Tout d’abord, le Conseil d’Etat a demandé, si l’article 31, paragraphe 1, de la directive « service universel » doit être interprété en ce sens qu’une entreprise qui propose le visionnage de programmes de télévision en flux continu et en direct sur Internet doit, en raison de ce seul fait, être regardée comme une entreprise qui fournit un réseau de communications électroniques utilisées pour la diffusion publique de chaînes de radio et de télévision.En effet, en vertu de ces dispositions, les États membres peuvent, sous certaines conditions, imposer des obligations de diffuser (must carry) aux entreprises relevant de leur ressort qui fournissent des réseaux de communications électroniques utilisés pour la diffusion publique de chaînes de radio et de télévision. Or, la CJUE juge que l’activité qui consiste à proposer le visionnage de programmes de télévision en flux continu et en direct sur un site Internet ne fournit pas un réseau de communications électroniques, mais offre, en revanche, un accès aux contenus de services audiovisuels fournis sur les réseaux de communications électroniques. Ainsi, pour la Cour, Playmédia, qui se limite à offrir, au moyen d’un site internet, un accès à des contenus fournis sur internet ne relève pas de l’article 31, paragraphe 1, de la directive « service universel ».

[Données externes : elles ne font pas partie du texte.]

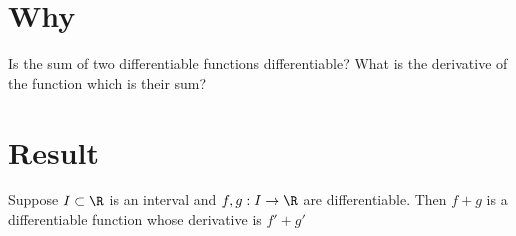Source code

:
\section*{Why}

Is the sum of two differentiable functions differentiable?
What is the derivative of the function which is their sum?

\section*{Result}

\begin{proposition}
Suppose $I \subset \R $ is an interval and $f, g: I \to \R $ are differentiable.
Then $f + g$ is a differentiable function whose derivative is $f' + g'$
\end{proposition}


\blankpage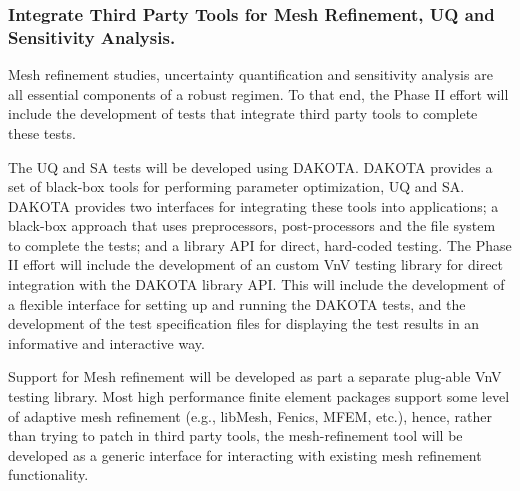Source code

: 
\subsubsection{Integrate Third Party Tools for Mesh Refinement, UQ and Sensitivity Analysis.}

Mesh refinement studies, uncertainty quantification and sensitivity analysis are all essential components of a robust \VV regimen. To that
end, the Phase II effort will include the development of \VV tests that integrate third party tools to complete these tests. 

The UQ and SA tests will be developed using DAKOTA. DAKOTA provides a set of black-box tools for performing parameter optimization, UQ 
and SA. DAKOTA provides two interfaces for integrating these tools into applications; a black-box approach that uses preprocessors, post-processors
and the file system to complete the tests; and a library API for direct, hard-coded testing. The Phase II 
effort will include the development of an custom VnV testing library for direct integration with the DAKOTA library API. This will include the development
of a flexible interface for setting up and running the DAKOTA tests, and the development of the test specification files for displaying the test results 
in an informative and interactive way. 

Support for Mesh refinement will be developed as part a separate plug-able VnV testing library. Most high performance finite element packages support
some level of adaptive mesh refinement (e.g., libMesh, Fenics, MFEM, etc.), hence, rather than trying to patch in third party tools, the mesh-refinement tool 
will be developed as a generic interface for interacting with existing mesh refinement functionality. 


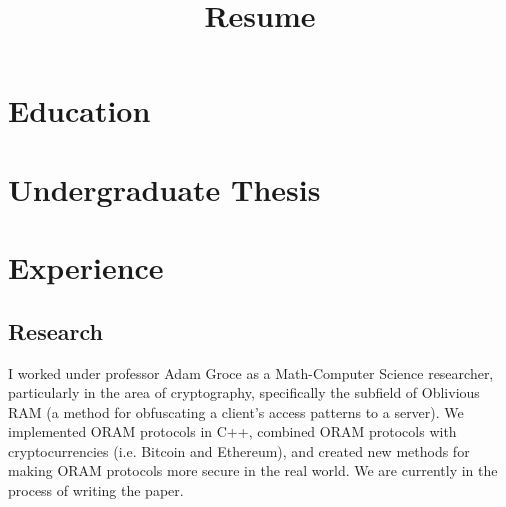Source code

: \documentclass[11pt,a4paper,sans]{moderncv} %
\title{Resume}
\begin{document}
\makecvtitle %


\section{Education}


\section{Undergraduate Thesis}



\section{Experience}

\subsection{Research}

{I worked under professor Adam Groce as a Math-Computer Science researcher, particularly in the area of cryptography, specifically the subfield of Oblivious RAM (a method for obfuscating a client's access patterns to a server). We implemented ORAM protocols in C++, combined ORAM protocols with cryptocurrencies (i.e. Bitcoin and Ethereum), and created new methods for making ORAM protocols more secure in the real world. We are currently in the process of writing the paper.}
\end{document}
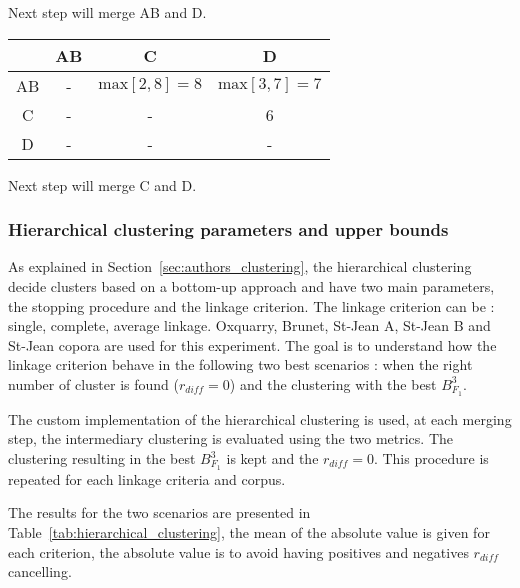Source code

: \begin{example}
  \vspace{0.2cm}
  Next step will merge AB and D.

  \vspace{0.5cm}

  \begin{subexample}{\linewidth}
    \centering
    \begin{tabular}{c|c c c}
      \toprule
        & AB & C & D \\
      \midrule
      AB & - & $\text{max} \left[2, 8 \right] = 8$ & $\text{max} \left[3, 7 \right] = 7$ \\
      C  & - & - & 6 \\
      D  & - & - & - \\
      \bottomrule
    \end{tabular}
  \end{subexample}

  \vspace{0.2cm}
  Next step will merge C and D.
\end{example}


\subsubsection{Hierarchical clustering parameters and upper bounds\label{sec:hierarchical_clustering}}

As explained in Section~\ref{sec:authors_clustering}, the hierarchical clustering decide clusters based on a bottom-up approach and have two main parameters, the stopping procedure and the linkage criterion.
The linkage criterion can be : single, complete, average linkage.
Oxquarry, Brunet, St-Jean A, St-Jean B and St-Jean copora are used for this experiment.
The goal is to understand how the linkage criterion behave in the following two best scenarios : when the right number of cluster is found ($r_{diff} = 0$) and the clustering with the best $B^3_{F_1}$.

The custom implementation of the hierarchical clustering is used, at each merging step, the intermediary clustering is evaluated using the two metrics.
The clustering resulting in the best $B^3_{F_1}$ is kept and the $r_{diff} = 0$.
This procedure is repeated for each linkage criteria and corpus.

The results for the two scenarios are presented in Table~\ref{tab:hierarchical_clustering}, the mean of the absolute value is given for each criterion, the absolute value is to avoid having positives and negatives $r_{diff}$ cancelling.

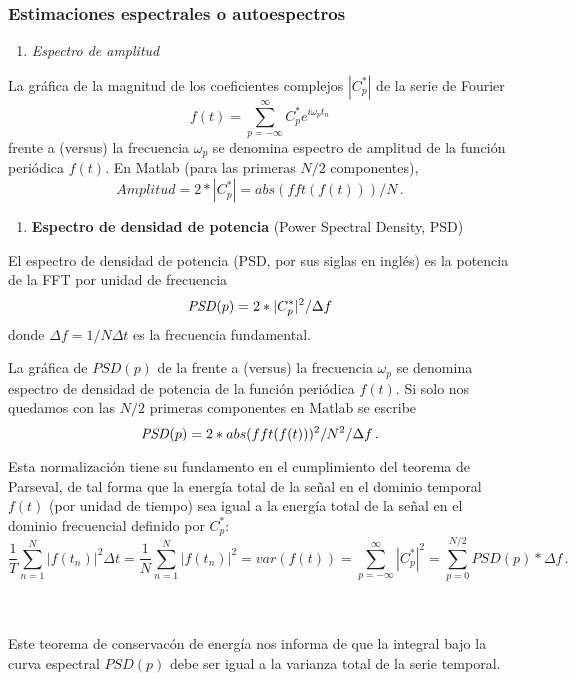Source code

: \documentclass[
]{agujournal2019}
\providecommand{\tightlist}{%
  \setlength{\itemsep}{0pt}\setlength{\parskip}{0pt}}\usepackage{longtable,booktabs,array}
\begin{document}
\vspace{0.25cm}

\subsubsection{Estimaciones espectrales o
autoespectros}\label{estimaciones-espectrales-o-autoespectros}

\vspace{0.5cm}

\begin{enumerate}
\def\labelenumi{(\arabic{enumi})}
\tightlist
\item
  \emph{Espectro de amplitud}
\end{enumerate}

La gráfica de la magnitud de los coeficientes complejos \(|C_p^*|\) de
la serie de Fourier
\[f(t)=\sum\limits^\infty_{p=-\infty} C^*_p e^{i\omega_p t_n}\] frente a
(versus) la frecuencia \(\omega_p\) se denomina espectro de amplitud de
la función periódica \(f(t)\). En Matlab (para las primeras \(N/2\)
componentes), \[{ Amplitud}=2*|C^*_p|=abs({ fft}(f(t)))/N\,.\]

\vspace{0.5cm}

\begin{enumerate}
\def\labelenumi{(\arabic{enumi})}
\setcounter{enumi}{1}
\tightlist
\item
  \textbf{Espectro de densidad de potencia} (Power Spectral Density,
  PSD)
\end{enumerate}

El espectro de densidad de potencia (PSD, por sus siglas en inglés) es
la potencia de la FFT por unidad de frecuencia
\[{\it PSD}(p)=2*|C^*_p|^2/\Delta f\] donde \(\Delta f=1/N\Delta t\) es
la frecuencia fundamental.

La gráfica de \({ PSD}(p)\) de la frente a (versus) la frecuencia
\(\omega_p\) se denomina espectro de densidad de potencia de la función
periódica \(f(t)\). Si solo nos quedamos con las \(N/2\) primeras
componentes en Matlab se escribe
\[{\it PSD}(p)=2*abs({ fft}(f(t)))^2/N^2/\Delta f\,.\]

Esta normalización tiene su fundamento en el cumplimiento del teorema de
Parseval, de tal forma que la energía total de la señal en el dominio
temporal \(f(t)\) (por unidad de tiempo) sea igual a la energía total de
la señal en el dominio frecuencial definido por \(C^*_p\):
\[\frac{1}{T}\sum\limits^N_{n=1}|f(t_n)|^2 \Delta t =\frac{1}{N}\sum\limits^N_{n=1}|f(t_n)|^2 =
var(f(t))=\sum\limits^{\infty}_{p=-\infty} |C^*_p|^2=\sum\limits^{N/2}_{p=0}PSD(p)*\Delta f\,.\]\\
\strut \\
Este teorema de conservacón de energía nos informa de que la integral
bajo la curva espectral \({ PSD}(p)\) debe ser igual a la varianza total
de la serie temporal.
\end{document}
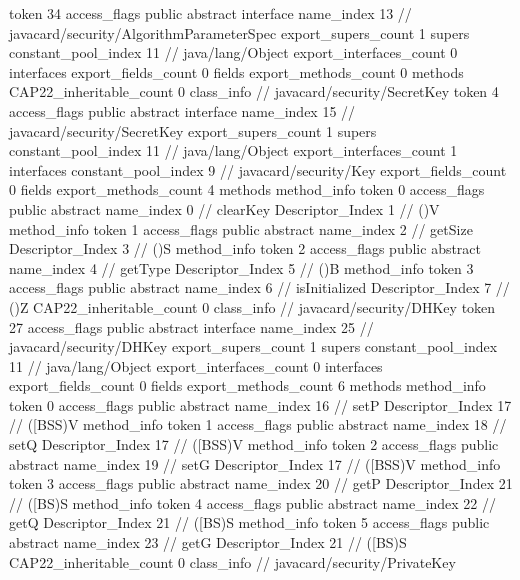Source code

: {{{			token	34
			access_flags	public abstract interface
			name_index	13		// javacard/security/AlgorithmParameterSpec
			export_supers_count	1
			supers {
				constant_pool_index	11		// java/lang/Object
			}
			export_interfaces_count	0
			interfaces {
			}
			export_fields_count	0
			fields {
			}
			export_methods_count	0
			methods {
			}
			CAP22_inheritable_count	0
		}
		class_info {		// javacard/security/SecretKey
			token	4
			access_flags	public abstract interface
			name_index	15		// javacard/security/SecretKey
			export_supers_count	1
			supers {
				constant_pool_index	11		// java/lang/Object
			}
			export_interfaces_count	1
			interfaces {
				constant_pool_index	9		// javacard/security/Key
			}
			export_fields_count	0
			fields {
			}
			export_methods_count	4
			methods {
				method_info {
					token	0
					access_flags	public abstract
					name_index	0		// clearKey
					Descriptor_Index	1		// ()V
				}
				method_info {
					token	1
					access_flags	public abstract
					name_index	2		// getSize
					Descriptor_Index	3		// ()S
				}
				method_info {
					token	2
					access_flags	public abstract
					name_index	4		// getType
					Descriptor_Index	5		// ()B
				}
				method_info {
					token	3
					access_flags	public abstract
					name_index	6		// isInitialized
					Descriptor_Index	7		// ()Z
				}
			}
			CAP22_inheritable_count	0
		}
		class_info {		// javacard/security/DHKey
			token	27
			access_flags	public abstract interface
			name_index	25		// javacard/security/DHKey
			export_supers_count	1
			supers {
				constant_pool_index	11		// java/lang/Object
			}
			export_interfaces_count	0
			interfaces {
			}
			export_fields_count	0
			fields {
			}
			export_methods_count	6
			methods {
				method_info {
					token	0
					access_flags	public abstract
					name_index	16		// setP
					Descriptor_Index	17		// ([BSS)V
				}
				method_info {
					token	1
					access_flags	public abstract
					name_index	18		// setQ
					Descriptor_Index	17		// ([BSS)V
				}
				method_info {
					token	2
					access_flags	public abstract
					name_index	19		// setG
					Descriptor_Index	17		// ([BSS)V
				}
				method_info {
					token	3
					access_flags	public abstract
					name_index	20		// getP
					Descriptor_Index	21		// ([BS)S
				}
				method_info {
					token	4
					access_flags	public abstract
					name_index	22		// getQ
					Descriptor_Index	21		// ([BS)S
				}
				method_info {
					token	5
					access_flags	public abstract
					name_index	23		// getG
					Descriptor_Index	21		// ([BS)S
				}
			}
			CAP22_inheritable_count	0
		}
		class_info {		// javacard/security/PrivateKey
}}}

Le Conseil d’Etat demandait ensuite à la CJUE si les dispositions de la directive « service universel » doivent être interprétées en ce sens qu’elles s’opposent à ce qu’un État membre impose, dans une situation telle que celle en cause en l’espèce, une obligation de diffuser (must carry) à des entreprises qui, sans fournir des réseaux de communications électroniques, proposent le visionnage de programmes de télévision en flux continu et en direct sur Internet. Comme le relève la Cour, en l’espèce, des obligations de diffuser (must carry) ont été imposées, en vertu du droit national, à des entreprises qui ne relèvent pas de l’article 31, paragraphe 1, de la directive « service universel ». En effet, le champ d’application de l’obligation de diffuser (must carry) visée aux articles 2-1 et 34-2 de la loi relative à la liberté de la communication est différent de celui qui est prévu audit article 31, paragraphe 1. Il appartiendra donc à la juridiction de renvoi d’établir si des obligations de diffuser (must carry) ont effectivement été imposées à des entreprises telles que Playmédia. En tout état de cause, selon la Cour, les dispositions de la directive « service universel » ne s’opposent pas à ce qu’un État membre impose, dans une situation telle que celle en cause au principal, une obligation de diffuser (must carry) à des entreprises qui, sans fournir des réseaux de communications électroniques, proposent le visionnage de programmes de télévision en flux continu et en direct sur Internet.